Incidents

Learn how Runframe manages incidents from detection to postmortem.

Overview

An incident is an unplanned disruption or degradation of service that affects your users. Runframe provides a complete incident management system that helps your team respond quickly, communicate effectively, and learn from every incident.

What you get with every incident

Feature	Benefit
Dedicated Slack channel	Focused coordination without noise
Automatic assignments	Right people notified immediately
SLA tracking	Clear deadlines for acknowledgment and resolution
Status updates	Everyone stays informed automatically
Escalation safeguards	Incidents never fall through the cracks
Postmortem workflow	Capture learnings while they’re fresh

Incident lifecycle

Every incident in Runframe follows a structured lifecycle:

Stage	Status	What happens
Detection	—	Incident identified, pager triggered
Acknowledged	`investigating`	Responder assigned, investigating root cause
Identified	`identified`	Root cause known, working on fix
Monitoring	`monitoring`	Fix deployed, watching stability
Resolved	`resolved`	Incident over, normal operation restored
Closed	—	Channel archived, documentation complete

Status changes

Update incident status with Slack commands or the web dashboard:

/inc move investigating
/inc move identified
/inc move monitoring
/inc move resolved

Each status update:

Posts to the incident channel
Updates the dashboard incident detail page
Records timestamps for MTTA (Mean Time to Acknowledge) and MTTR (Mean Time to Resolve) analytics

Use /inc resolve for complete workflow

/inc move resolved updates the status but doesn’t complete the incident workflow.
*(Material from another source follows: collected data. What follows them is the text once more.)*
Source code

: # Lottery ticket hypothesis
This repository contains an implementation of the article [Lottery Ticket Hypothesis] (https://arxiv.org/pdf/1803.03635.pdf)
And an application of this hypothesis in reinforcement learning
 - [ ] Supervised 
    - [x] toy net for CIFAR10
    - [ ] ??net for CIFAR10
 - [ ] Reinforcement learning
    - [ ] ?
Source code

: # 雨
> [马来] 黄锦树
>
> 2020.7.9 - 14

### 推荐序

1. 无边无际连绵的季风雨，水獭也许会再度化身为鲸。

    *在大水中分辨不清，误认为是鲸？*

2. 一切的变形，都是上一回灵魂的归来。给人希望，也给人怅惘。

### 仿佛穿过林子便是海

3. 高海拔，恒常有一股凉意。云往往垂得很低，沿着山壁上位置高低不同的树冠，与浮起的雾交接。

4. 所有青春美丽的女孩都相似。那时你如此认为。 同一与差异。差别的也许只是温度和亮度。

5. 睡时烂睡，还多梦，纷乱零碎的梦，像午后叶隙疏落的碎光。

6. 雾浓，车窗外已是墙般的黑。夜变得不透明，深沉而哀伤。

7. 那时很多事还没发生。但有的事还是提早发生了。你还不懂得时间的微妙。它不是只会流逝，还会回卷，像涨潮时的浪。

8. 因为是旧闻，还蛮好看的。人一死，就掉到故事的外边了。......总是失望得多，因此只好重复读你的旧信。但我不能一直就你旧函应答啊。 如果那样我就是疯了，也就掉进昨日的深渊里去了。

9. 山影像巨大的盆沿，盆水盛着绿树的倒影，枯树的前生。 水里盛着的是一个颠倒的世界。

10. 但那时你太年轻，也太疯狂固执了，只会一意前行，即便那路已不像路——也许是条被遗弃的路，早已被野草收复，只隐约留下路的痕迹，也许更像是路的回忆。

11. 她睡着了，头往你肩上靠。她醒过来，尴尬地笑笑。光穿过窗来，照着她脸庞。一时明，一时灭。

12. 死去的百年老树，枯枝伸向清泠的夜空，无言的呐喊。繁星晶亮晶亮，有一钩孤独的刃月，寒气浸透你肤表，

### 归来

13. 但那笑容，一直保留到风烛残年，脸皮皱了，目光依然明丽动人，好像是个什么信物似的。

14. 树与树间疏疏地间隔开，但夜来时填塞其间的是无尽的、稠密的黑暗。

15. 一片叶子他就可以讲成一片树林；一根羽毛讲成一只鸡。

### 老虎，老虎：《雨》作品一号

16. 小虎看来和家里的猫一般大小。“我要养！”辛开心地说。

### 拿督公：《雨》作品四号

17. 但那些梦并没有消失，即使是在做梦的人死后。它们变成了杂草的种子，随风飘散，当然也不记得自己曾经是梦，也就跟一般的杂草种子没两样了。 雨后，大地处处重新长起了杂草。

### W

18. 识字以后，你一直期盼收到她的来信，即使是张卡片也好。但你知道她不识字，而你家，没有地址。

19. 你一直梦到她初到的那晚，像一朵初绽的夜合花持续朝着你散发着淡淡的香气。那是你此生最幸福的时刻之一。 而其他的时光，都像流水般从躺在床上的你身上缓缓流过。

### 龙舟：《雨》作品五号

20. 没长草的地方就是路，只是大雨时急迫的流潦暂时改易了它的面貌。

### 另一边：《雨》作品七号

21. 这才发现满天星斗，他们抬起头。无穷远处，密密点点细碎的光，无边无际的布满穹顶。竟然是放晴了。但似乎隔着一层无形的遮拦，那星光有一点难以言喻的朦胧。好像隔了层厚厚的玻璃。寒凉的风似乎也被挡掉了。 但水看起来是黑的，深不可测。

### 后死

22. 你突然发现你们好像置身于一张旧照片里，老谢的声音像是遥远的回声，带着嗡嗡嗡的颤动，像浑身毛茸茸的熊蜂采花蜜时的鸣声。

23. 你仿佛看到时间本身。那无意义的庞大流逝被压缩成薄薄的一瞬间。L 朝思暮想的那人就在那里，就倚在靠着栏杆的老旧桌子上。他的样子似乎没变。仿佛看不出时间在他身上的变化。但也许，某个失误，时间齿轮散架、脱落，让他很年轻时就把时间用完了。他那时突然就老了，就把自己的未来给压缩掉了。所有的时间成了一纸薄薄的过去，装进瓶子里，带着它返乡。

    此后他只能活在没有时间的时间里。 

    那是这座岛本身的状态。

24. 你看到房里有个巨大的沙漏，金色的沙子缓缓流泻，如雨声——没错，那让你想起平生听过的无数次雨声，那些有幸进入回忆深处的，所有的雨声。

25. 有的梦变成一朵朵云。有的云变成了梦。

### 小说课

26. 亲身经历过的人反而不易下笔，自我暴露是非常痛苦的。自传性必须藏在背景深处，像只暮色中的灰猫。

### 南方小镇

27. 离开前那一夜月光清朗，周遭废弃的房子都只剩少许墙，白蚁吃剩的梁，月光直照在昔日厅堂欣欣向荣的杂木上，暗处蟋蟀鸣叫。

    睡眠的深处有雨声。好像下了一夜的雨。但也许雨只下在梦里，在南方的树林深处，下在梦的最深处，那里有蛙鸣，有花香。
Use /inc resolve to properly close and generate postmortem prompts.

Severity levels

Runframe uses five severity levels to classify incidents. Severity determines:

SLA deadlines for acknowledgment and resolution
Escalation timing and paths
Who gets notified and how (Slack DM, SMS, email)
Whether a postmortem is required

Severity definitions

Name	Also Known As	Definition	Typical SLA	Postmortem
Critical (SEV0)	P0	Complete service outage or data loss	5 min / 30 min	Required
High (SEV1)	P1	Major feature broken, significant user impact	15 min / 1 hour	Required
Medium (SEV2)	P2	Degraded performance, partial user impact	30 min / 4 hours	Recommended
Low (SEV3)	P3	Minor issue, workaround exists	1 hour / 1 day	Optional
Pre-emptive (SEV4)	P4	Cosmetic issue, no user impact	4 hours / 3 days	Skip

Choosing severity

Avoid severity fatigue

Reserve Critical and High for true emergencies. Overusing high severities leads to alert fatigue and slower response when it really matters.

Critical (SEV0 / P0)

Complete service outage
Data loss or corruption
Security breach
Complete loss of authentication

High (SEV1 / P1)

Major feature completely broken
Significant performance degradation affecting all users
Inability to process payments or critical transactions
No workaround available

Medium (SEV2 / P2)

Degraded performance for some users
Feature partially broken but workaround exists
Increased error rates but core functionality works
Single region or service impact

Low (SEV3 / P3)

Minor bug affecting few users
Performance impact that doesn’t block workflows
Admin or internal tool broken
Clear workaround available

Pre-emptive (SEV4 / P4)

Typo or cosmetic issue
Documentation error
Feature request disguised as incident
No functional impact

Changing severity

Adjust severity as you learn more using friendly names:

/inc severity critical
/inc severity high
/inc severity medium
/inc severity low
/inc severity pre-emptive

Or use SEV notation:

/inc severity SEV0
/inc severity SEV1
/inc severity SEV2
/inc severity SEV3
/inc severity SEV4

Severity changes update SLAs

When you change severity, Runframe recalculates acknowledgment and resolution deadlines. Escalation policies may be re-evaluated.

SLAs and escalation

Runframe automatically tracks SLA deadlines for every incident based on severity.

SLA deadlines

SLA Type	Definition
Acknowledgment	Time to first responder assignment
Resolution	Time to incident resolved status

SLA countdown

Every incident channel displays a live SLA countdown:

Green: On track, more than 50% of SLA remaining
Yellow: Approaching deadline, less than 50% of SLA remaining
Red: SLA breached or imminent

Automatic escalation

When SLAs are breached, Runframe triggers escalation policies:

First escalation - Notify incident lead or manager
Second escalation - Page backup on-call or escalate to wider team
Executive escalation - For Critical/High incidents exceeding resolution SLA

Configure escalation policies in Settings or /guides/escalations.

Incident roles

For larger incidents, assign specific roles to clarify responsibilities:

/inc assign @username --role lead
/inc assign @username --role comms
/inc assign @username --role operations

Role	Responsibility	Skills
Incident Lead	Overall coordination, status updates, escalation decisions	Communication, decisiveness
Comms Lead	Customer notifications, stakeholder updates, public statements	Clear writing, customer empathy
Operations Lead	Technical investigation, fix deployment, verification	Technical depth, system knowledge

Role assignment is optional

For smaller incidents, a single responder often handles all responsibilities. Use roles for complex or high-severity incidents.

Customer impact

Track whether an incident affects customers:

Customer-impacting incidents get higher visibility in dashboards
SLAs may differ for customer-impacting vs. internal incidents
Communication templates differ based on customer impact

Mark incidents as customer-impacting when creating or editing from the dashboard.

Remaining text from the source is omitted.